Thursday, May 27, 2010

The University of Minnesota

Does a Self-Investigation


of J Robinson's Real Estate Dealings:

More Questions Than Answers




A recent U investigation leaves the door opened to one from the NCAA.

The University of Minnesota’s investigation of the suspicious real estate transactions within the University’s wrestling program revealed, to use a coach’s idiom, a lack of character on behalf of the University.

The final product of the investigation was a poorly written six-page report that understandably invoked the NCAA statute of limitations on the few cases it analyzed. It ultimately reflected the investigation itself: a lazy affair that left more questions than answers.

It was lazy because the University found it sufficient to look into just the findings of a December Minnesota Daily article that prompted the University’s investigation and nothing more. The Daily investigation — the result of several years’ worth of reporting from various editorial employees — focused on a handful of questionable cases. We are wondering whether there were more.

The report left more questions than answers because it was primarily based on interviews with members of the wrestling program without providing the specific content of those interviews.

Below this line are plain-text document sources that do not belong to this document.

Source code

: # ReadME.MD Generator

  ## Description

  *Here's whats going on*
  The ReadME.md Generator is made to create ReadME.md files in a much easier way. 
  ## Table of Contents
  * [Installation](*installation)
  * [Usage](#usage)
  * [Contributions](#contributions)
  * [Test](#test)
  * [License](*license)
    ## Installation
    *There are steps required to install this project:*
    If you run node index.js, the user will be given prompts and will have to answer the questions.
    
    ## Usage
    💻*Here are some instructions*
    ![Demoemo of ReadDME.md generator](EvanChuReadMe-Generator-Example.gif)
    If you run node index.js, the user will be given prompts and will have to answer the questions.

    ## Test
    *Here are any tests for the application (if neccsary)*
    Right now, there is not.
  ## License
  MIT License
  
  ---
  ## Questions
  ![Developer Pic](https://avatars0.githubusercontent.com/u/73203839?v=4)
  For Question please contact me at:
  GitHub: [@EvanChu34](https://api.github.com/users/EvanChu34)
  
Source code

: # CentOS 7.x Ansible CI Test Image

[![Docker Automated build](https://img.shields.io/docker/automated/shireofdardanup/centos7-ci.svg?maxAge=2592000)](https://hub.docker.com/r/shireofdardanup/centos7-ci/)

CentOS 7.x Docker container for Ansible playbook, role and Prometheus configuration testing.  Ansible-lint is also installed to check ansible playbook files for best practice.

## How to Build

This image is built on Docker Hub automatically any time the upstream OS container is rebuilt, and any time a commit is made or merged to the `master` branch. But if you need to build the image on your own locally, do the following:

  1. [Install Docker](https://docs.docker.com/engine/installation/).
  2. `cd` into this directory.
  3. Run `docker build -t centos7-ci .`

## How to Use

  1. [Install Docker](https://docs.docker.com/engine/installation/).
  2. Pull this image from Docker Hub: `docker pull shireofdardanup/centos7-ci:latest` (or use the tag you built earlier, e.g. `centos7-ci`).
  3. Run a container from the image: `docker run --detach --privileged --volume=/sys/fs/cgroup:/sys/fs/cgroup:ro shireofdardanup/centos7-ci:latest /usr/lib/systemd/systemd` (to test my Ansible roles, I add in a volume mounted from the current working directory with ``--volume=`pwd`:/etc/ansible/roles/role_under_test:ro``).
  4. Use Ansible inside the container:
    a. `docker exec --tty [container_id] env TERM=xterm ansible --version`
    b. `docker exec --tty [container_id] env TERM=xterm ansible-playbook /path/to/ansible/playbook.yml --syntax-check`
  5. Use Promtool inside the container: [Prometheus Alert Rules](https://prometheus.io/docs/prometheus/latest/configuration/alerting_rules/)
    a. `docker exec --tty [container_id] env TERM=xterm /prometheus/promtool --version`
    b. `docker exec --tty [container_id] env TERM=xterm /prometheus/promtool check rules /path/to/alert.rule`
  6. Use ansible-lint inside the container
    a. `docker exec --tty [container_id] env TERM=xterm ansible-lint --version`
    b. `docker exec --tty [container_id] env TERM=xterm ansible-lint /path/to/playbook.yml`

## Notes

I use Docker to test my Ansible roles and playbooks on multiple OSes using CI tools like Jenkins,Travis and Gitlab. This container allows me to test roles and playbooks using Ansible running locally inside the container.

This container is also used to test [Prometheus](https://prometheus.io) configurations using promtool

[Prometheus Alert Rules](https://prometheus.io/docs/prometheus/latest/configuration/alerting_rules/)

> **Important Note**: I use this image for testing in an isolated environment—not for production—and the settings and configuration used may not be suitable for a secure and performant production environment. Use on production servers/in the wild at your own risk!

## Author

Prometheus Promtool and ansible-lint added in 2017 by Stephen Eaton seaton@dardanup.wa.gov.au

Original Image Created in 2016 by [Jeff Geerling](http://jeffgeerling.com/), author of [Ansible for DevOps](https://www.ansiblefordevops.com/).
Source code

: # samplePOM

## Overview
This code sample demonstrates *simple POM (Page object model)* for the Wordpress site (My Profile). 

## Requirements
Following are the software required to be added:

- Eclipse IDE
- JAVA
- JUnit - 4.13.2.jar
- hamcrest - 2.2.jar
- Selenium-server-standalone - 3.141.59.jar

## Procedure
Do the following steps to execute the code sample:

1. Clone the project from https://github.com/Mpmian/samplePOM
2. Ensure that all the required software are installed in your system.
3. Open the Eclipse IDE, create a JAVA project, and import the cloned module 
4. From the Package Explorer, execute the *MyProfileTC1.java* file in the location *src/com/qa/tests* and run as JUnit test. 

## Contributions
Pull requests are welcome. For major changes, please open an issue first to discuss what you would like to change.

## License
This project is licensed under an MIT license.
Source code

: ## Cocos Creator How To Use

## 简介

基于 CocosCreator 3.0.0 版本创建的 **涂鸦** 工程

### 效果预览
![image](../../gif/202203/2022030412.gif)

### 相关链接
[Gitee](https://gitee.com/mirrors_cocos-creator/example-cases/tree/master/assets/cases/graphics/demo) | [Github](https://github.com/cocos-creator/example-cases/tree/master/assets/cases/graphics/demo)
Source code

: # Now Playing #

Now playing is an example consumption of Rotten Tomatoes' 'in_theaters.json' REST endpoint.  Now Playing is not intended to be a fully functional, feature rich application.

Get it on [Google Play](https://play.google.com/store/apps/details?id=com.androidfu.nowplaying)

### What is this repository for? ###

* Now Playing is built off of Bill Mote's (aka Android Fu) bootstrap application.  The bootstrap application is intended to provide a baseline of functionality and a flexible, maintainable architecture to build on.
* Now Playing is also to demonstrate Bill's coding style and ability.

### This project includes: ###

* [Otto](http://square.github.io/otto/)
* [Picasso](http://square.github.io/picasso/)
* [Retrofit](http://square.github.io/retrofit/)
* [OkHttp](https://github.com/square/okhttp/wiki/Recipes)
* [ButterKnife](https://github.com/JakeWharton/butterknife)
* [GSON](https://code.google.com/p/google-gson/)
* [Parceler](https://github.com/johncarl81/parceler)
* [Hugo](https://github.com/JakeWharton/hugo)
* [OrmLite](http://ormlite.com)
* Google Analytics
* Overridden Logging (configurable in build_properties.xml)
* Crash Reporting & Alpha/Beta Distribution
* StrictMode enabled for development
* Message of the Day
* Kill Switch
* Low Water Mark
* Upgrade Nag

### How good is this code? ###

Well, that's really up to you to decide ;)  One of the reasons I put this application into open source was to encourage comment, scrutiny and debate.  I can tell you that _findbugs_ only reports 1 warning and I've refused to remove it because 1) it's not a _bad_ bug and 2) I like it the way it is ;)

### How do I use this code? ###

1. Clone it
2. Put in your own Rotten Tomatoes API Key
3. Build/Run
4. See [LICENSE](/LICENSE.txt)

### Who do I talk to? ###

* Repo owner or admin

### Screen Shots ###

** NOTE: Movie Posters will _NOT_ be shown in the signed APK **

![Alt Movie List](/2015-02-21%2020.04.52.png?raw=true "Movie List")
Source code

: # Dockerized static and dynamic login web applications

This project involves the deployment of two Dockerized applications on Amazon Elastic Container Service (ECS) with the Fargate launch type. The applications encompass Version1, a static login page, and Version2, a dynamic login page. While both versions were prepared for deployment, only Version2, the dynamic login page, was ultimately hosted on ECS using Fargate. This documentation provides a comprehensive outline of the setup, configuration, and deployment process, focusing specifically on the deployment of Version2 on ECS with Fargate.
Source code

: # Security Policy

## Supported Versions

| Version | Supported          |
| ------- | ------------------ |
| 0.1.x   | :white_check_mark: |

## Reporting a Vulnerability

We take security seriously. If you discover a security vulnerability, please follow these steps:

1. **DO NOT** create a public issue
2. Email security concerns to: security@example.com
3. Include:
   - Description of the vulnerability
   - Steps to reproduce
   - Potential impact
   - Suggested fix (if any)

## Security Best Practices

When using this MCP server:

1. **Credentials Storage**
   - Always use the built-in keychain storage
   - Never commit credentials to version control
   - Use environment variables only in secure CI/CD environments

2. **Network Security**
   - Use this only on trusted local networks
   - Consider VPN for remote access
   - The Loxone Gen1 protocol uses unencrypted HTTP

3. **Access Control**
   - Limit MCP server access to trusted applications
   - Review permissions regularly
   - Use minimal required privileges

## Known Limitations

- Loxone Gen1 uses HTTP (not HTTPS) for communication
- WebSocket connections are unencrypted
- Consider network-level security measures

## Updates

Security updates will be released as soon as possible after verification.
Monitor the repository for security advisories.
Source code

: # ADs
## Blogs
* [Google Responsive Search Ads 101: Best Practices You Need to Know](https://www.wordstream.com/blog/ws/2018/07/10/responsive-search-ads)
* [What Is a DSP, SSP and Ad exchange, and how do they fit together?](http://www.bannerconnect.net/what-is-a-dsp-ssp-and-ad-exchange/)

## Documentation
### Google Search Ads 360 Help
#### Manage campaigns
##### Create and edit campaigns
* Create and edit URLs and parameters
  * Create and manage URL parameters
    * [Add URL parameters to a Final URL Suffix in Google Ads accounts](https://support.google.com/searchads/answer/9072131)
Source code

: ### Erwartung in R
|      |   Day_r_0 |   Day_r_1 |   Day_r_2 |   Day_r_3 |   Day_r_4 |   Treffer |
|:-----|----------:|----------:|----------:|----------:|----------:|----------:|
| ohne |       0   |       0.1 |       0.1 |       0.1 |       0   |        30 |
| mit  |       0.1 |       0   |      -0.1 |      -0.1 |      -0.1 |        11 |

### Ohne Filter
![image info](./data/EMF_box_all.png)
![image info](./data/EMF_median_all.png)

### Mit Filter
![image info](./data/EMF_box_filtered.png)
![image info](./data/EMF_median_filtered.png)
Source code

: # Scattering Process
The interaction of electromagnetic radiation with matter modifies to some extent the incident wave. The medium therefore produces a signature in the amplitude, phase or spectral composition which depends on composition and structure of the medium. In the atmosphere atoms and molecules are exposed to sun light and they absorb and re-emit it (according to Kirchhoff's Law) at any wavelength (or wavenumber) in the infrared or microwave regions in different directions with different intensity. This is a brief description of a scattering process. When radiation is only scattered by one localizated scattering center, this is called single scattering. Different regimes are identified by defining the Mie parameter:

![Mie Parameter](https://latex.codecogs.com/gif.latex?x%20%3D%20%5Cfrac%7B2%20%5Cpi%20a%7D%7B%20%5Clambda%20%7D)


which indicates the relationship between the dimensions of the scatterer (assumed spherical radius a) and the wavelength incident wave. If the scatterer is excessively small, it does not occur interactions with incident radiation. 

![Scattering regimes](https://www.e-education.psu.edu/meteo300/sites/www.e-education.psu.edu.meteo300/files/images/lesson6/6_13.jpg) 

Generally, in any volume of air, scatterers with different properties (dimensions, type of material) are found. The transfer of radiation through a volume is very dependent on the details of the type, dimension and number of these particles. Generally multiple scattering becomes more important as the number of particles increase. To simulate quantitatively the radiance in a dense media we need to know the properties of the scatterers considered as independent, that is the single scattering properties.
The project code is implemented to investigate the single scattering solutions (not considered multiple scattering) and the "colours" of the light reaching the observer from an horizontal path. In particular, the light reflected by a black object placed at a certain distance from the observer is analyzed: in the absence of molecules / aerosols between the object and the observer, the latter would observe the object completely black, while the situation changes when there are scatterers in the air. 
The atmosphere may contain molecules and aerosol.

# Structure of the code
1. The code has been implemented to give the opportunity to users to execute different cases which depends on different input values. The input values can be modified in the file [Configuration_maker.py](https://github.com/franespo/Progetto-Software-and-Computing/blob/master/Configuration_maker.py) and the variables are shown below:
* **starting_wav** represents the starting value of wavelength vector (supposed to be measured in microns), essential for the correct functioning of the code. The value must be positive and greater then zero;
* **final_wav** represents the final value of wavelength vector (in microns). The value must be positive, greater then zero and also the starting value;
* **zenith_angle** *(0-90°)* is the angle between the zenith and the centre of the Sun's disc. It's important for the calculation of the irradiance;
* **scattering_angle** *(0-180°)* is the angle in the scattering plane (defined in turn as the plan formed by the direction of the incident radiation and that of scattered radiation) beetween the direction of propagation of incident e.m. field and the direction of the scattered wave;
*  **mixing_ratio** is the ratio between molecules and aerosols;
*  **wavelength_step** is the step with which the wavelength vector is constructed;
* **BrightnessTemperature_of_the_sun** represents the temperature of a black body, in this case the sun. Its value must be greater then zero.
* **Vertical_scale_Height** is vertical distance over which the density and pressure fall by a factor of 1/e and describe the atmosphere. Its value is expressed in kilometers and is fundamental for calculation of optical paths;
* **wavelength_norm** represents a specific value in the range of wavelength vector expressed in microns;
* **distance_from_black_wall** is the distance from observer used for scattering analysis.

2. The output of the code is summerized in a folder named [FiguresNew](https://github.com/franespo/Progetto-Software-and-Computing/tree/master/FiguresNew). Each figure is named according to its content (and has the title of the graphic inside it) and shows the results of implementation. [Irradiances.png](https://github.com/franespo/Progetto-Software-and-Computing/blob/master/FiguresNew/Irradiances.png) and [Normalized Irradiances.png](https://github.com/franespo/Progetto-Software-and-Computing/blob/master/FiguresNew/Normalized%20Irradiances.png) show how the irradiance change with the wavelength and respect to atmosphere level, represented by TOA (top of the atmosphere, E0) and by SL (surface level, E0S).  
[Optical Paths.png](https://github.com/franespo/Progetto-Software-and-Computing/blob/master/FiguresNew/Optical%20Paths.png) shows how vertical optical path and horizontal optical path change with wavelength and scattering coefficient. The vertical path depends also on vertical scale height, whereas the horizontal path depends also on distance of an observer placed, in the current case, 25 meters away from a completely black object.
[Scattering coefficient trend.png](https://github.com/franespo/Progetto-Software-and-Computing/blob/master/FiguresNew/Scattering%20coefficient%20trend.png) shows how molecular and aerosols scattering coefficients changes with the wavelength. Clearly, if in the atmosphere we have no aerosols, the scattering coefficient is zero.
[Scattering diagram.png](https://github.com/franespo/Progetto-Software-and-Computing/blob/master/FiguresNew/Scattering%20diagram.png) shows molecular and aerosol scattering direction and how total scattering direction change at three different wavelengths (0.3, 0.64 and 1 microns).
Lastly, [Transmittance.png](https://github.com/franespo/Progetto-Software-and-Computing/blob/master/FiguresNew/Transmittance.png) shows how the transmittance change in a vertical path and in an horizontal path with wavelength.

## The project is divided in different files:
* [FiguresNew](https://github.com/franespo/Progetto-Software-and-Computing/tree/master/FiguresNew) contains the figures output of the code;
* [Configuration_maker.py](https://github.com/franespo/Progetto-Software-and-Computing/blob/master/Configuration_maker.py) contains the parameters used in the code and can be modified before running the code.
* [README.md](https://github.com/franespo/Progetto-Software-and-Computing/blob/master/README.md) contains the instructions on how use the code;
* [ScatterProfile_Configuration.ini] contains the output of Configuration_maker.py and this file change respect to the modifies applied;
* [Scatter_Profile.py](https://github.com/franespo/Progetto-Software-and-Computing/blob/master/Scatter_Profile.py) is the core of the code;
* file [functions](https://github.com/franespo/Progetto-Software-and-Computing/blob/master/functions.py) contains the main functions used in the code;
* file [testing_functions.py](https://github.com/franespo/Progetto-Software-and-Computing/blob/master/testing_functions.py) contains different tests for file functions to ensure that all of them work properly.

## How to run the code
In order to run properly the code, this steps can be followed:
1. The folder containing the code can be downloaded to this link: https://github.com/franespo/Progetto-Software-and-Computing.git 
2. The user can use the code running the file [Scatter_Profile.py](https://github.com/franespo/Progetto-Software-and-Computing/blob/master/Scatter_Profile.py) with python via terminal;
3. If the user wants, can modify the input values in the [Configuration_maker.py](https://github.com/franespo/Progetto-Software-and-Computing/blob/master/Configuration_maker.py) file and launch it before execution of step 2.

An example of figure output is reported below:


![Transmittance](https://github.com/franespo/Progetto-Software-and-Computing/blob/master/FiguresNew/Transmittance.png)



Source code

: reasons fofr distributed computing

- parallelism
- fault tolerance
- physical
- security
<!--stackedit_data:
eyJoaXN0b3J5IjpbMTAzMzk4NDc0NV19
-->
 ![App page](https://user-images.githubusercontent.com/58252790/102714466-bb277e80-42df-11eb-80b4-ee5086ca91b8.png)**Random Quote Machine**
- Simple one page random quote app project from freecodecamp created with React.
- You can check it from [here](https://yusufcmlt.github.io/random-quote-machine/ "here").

We’d be hard-pressed to call into question the honesty of the interviewees’ responses, since we do not know what they were. The report does take measures to mention that the interviewees — who included former and all current wrestlers along with wrestling staff members — cooperated with the investigation. The introduction claims all interviewees “were cooperative and appeared forthright.” And the conclusion states, “At no time did anyone appear evasive or untruthful.” We want to know what questions the University asked and what responses the interviewees gave.

Yet we do not have to know the content of the University’s interview with J Robinson — the central figure of the investigation — to doubt its veracity.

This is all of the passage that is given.